● **Work to be completed**
Each record must be reproduced exactly as it is shown.
= Beginning of Section =
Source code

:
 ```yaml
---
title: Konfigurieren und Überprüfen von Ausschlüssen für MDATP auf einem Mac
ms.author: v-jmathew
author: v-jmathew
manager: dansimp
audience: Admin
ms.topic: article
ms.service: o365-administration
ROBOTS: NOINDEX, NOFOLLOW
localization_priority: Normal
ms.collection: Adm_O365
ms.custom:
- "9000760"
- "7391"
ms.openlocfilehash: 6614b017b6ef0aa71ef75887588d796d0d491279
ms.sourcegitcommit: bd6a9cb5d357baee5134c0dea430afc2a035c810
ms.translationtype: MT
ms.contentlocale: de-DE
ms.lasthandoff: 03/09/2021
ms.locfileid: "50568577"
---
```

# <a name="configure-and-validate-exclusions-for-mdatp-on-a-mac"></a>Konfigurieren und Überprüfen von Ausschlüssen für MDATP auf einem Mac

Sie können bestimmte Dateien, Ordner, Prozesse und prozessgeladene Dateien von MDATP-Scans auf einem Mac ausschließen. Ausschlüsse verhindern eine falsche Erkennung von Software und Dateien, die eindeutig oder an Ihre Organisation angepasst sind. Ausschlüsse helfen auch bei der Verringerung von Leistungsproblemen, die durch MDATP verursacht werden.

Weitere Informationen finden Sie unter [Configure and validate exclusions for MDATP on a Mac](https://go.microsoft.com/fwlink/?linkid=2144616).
= End of Section =
● **Your solution**
Source code

:
 ```yaml
---
title: Konfigurieren und Überprüfen von Ausschlüssen für MDATP auf einem Mac
ms.author: v-jmathew
author: v-jmathew
manager: dansimp
audience: Admin
ms.topic: article
ms.service: o365-administration
ROBOTS: NOINDEX, NOFOLLOW
localization_priority: Normal
ms.collection: Adm_O365
ms.custom:
- "9000760"
- "7391"
ms.openlocfilehash: 6614b017b6ef0aa71ef75887588d796d0d491279
ms.sourcegitcommit: bd6a9cb5d357baee5134c0dea430afc2a035c810
ms.translationtype: MT
ms.contentlocale: de-DE
ms.lasthandoff: 03/09/2021
ms.locfileid: "50568577"
---
```

# <a name="configure-and-validate-exclusions-for-mdatp-on-a-mac"></a>Konfigurieren und Überprüfen von Ausschlüssen für MDATP auf einem Mac

Sie können bestimmte Dateien, Ordner, Prozesse und prozessgeladene Dateien von MDATP-Scans auf einem Mac ausschließen. Ausschlüsse verhindern eine falsche Erkennung von Software und Dateien, die eindeutig oder an Ihre Organisation angepasst sind. Ausschlüsse helfen auch bei der Verringerung von Leistungsproblemen, die durch MDATP verursacht werden.

Weitere Informationen finden Sie unter [Configure and validate exclusions for MDATP on a Mac](https://go.microsoft.com/fwlink/?linkid=2144616).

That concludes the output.